During Lent we are often asked to confront our spiritual blindness. One story from the Gospels, about the man blind from birth, offers us new perspective.

The first thing to note is that the blind man symbolizes all of us. We are all blind from birth, affected negatively by original sin.

What does Jesus do when he confronts this man? He announces who he is: "I am the light of the world." In John's Gospel there are a series of "I am" statements: "I am the bread of life; I am the Good Shepherd; I am the way, the truth and the life." And here he issues another of those powerful claims: "I am the light."

Jesus is the way to see. When we are grafted onto him, when we assume his mind and his attitude, when we live his life, we are able to see the world as it is, and not through the distorting lens of our fear and our hatred.

In the story, Jesus makes a mud paste by spitting on the ground. Many Church Fathers saw this as the mixing of divinity and humanity (the Incarnation) which effectively saves us. God bends low in order to show us what he looks like. Then he smears the paste on the man's eyes becoming the salvator, the bearer of the salve. After the man washes in the pool of Siloam, he comes back and he is able to see.

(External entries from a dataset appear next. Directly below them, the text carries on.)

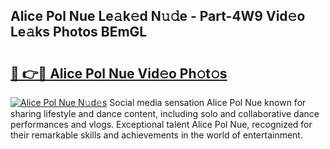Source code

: ## Alice Pol Nue Le𝚊k𝚎d N𝚞𝚍e - Part-4W9 Vid𝚎o Le𝚊ks Photos BEmGL

# <h2><a href="http://fb6v2k.evod.top/?m=Alice+Pol+Nue">🔗 👉🔴 Alice Pol Nue Vid𝚎o Ph𝚘t𝚘s</a></h2>

[![Alice Pol Nue N𝚞d𝚎s](https://i.imgur.com/8V9OHl7.gif)](http://fb6v2k.evod.top/?m=Alice+Pol+Nue)
Social media sensation Alice Pol Nue known for sharing lifestyle and dance content, including solo and collaborative dance performances and vlogs. Exceptional talent Alice Pol Nue, recognized for their remarkable skills and achievements in the world of entertainment. 

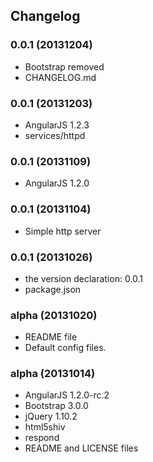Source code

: ## Changelog

### 0.0.1 (20131204)

* Bootstrap removed
* CHANGELOG.md

### 0.0.1 (20131203)

* AngularJS 1.2.3
* services/httpd

### 0.0.1 (20131109)

* AngularJS 1.2.0

### 0.0.1 (20131104)

* Simple http server

### 0.0.1 (20131026)

* the version declaration: 0.0.1
* package.json

### alpha (20131020)

* README file
* Default config files.

### alpha (20131014)

* AngularJS 1.2.0-rc.2
* Bootstrap 3.0.0
* jQuery 1.10.2
* html5shiv
* respond
* README and LICENSE files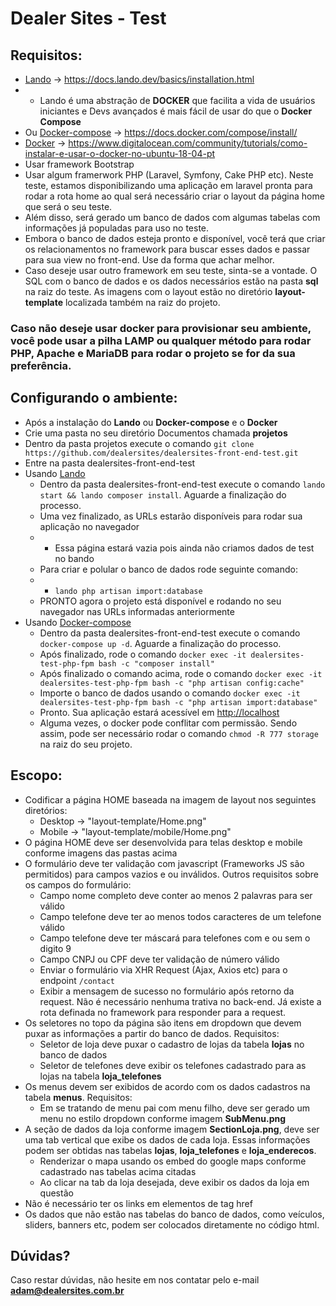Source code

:# Dealer Sites - Test

## Requisitos:

- [Lando](https://docs.lando.dev/basics/installation.html) -> https://docs.lando.dev/basics/installation.html
- - Lando é uma abstração de **DOCKER** que facilita a vida de usuários iniciantes e Devs avançados é mais fácil de usar do que o **Docker Compose**
- Ou [Docker-compose](https://docs.docker.com/compose/install/) -> https://docs.docker.com/compose/install/
- [Docker](https://www.digitalocean.com/community/tutorials/como-instalar-e-usar-o-docker-no-ubuntu-18-04-pt) -> https://www.digitalocean.com/community/tutorials/como-instalar-e-usar-o-docker-no-ubuntu-18-04-pt
- Usar framework Bootstrap
- Usar algum framerwork PHP (Laravel, Symfony, Cake PHP etc). Neste teste, estamos disponibilizando uma aplicação em laravel pronta para rodar a rota home ao qual será necessário criar o layout da página home que será o seu teste.
- Além disso, será gerado um banco de dados com algumas tabelas com informações já populadas para uso no teste. 
- Embora o banco de dados esteja pronto e disponível, você terá que criar os relacionamentos no framework para buscar esses dados e passar para sua view no front-end. Use da forma que achar melhor.
- Caso deseje usar outro framework em seu teste, sinta-se a vontade. O SQL com o banco de dados e os dados necessários estão na pasta **sql** na raiz do teste. As imagens com o layout estão no diretório **layout-template** localizada também na raiz do projeto.

### Caso não deseje usar docker para provisionar seu ambiente, você pode usar a pilha LAMP ou qualquer método para rodar PHP, Apache e MariaDB para rodar o projeto se for da sua preferência.

## Configurando o ambiente: 

- Após a instalação do **Lando** ou **Docker-compose** e o **Docker**
- Crie uma pasta no seu diretório Documentos chamada **projetos**
- Dentro da pasta projetos execute o comando `git clone https://github.com/dealersites/dealersites-front-end-test.git`
- Entre na pasta dealersites-front-end-test
- Usando [Lando](https://docs.lando.dev/basics/installation.html)
    - Dentro da pasta dealersites-front-end-test execute o comando `lando start && lando composer install`. Aguarde a finalização do processo.
    - Uma vez finalizado, as URLs estarão disponíveis para rodar sua aplicação no navegador
    - - Essa página estará vazia pois ainda não criamos dados de test no bando
    - Para criar e polular o banco de dados rode seguinte comando:
    - - `lando php artisan import:database`    
    - PRONTO agora o projeto está disponível e rodando no seu navegador nas URLs informadas anteriormente
- Usando [Docker-compose](https://docs.docker.com/compose/install/)
    - Dentro da pasta dealersites-front-end-test execute o comando `docker-compose up -d`. Aguarde a finalização do processo.
    - Após finalizado, rode o comando `docker exec -it dealersites-test-php-fpm bash -c "composer install"`
    - Após finalizado o comando acima, rode o comando `docker exec -it dealersites-test-php-fpm bash -c "php artisan config:cache"`
    - Importe o banco de dados usando o comando `docker exec -it dealersites-test-php-fpm bash -c "php artisan import:database"`
    - Pronto. Sua aplicação estará acessível em [http://localhost](http://localhost)
    - Alguma vezes, o docker pode conflitar com permissão. Sendo assim, pode ser necessário rodar o comando `chmod -R 777 storage` na raiz do seu projeto.

## Escopo:
- Codificar a página HOME baseada na imagem de layout nos seguintes diretórios:
    - Desktop -> "layout-template/Home.png"
    - Mobile -> "layout-template/mobile/Home.png"
- O página HOME deve ser desenvolvida para telas desktop e mobile conforme imagens das pastas acima
- O formulário deve ter validação com javascript (Frameworks JS são permitidos) para campos vazios e ou inválidos. Outros requisitos sobre os campos do formulário:
    - Campo nome completo deve conter ao menos 2 palavras para ser válido
    - Campo telefone deve ter ao menos todos caracteres de um telefone válido
    - Campo telefone deve ter máscará para telefones com e ou sem o digito 9
    - Campo CNPJ ou CPF deve ter validação de número válido
    - Enviar o formulário via XHR Request (Ajax, Axios etc) para o endpoint `/contact`
    - Exibir a mensagem de sucesso no formulário após retorno da request. Não é necessário nenhuma trativa no back-end. Já existe a rota definada no framework para responder para a request.
- Os seletores no topo da página são itens em dropdown que devem puxar as informações a partir do banco de dados. Requisitos:
    - Seletor de loja deve puxar o cadastro de lojas da tabela **lojas** no banco de dados
    - Seletor de telefones deve exibir os telefones cadastrado para as lojas na tabela **loja_telefones**
- Os menus devem ser exibidos de acordo com os dados cadastros na tabela **menus**. Requisitos:
    - Em se tratando de menu pai com menu filho, deve ser gerado um menu no estilo dropdown conforme imagem **SubMenu.png**
- A seção de dados da loja conforme imagem **SectionLoja.png**, deve ser uma tab vertical que exibe os dados de cada loja. Essas informações podem ser obtidas nas tabelas **lojas**, **loja_telefones** e **loja_enderecos**.
    - Renderizar o mapa usando os embed do google maps conforme cadastrado nas tabelas acima citadas
    - Ao clicar na tab da loja desejada, deve exibir os dados da loja em questão
- Não é necessário ter os links em elementos de tag href
- Os dados que não estão nas tabelas do banco de dados, como veículos, sliders, banners etc, podem ser colocados diretamente no código html.

## Dúvidas?

Caso restar dúvidas, não hesite em nos contatar pelo e-mail **adam@dealersites.com.br**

Now at this point, we would expect that everyone around the cured man would rejoice, but just the contrary; they are infuriated and confounded. The Pharisees try first to deny that a real healing took place: "He is not really the one; he just looks like him." But the man himself corrects them, "No, I'm the one alright."

Then they try to tie him up in legal knots. "This man cured on a Sabbath; only sinners cure on the Sabbath; therefore, your cure came from an evil source." Once more, the man's response is a masterpiece of constraint and understatement: "I don't know whether he was a sinner or not; all I know is that I was blind and now I see."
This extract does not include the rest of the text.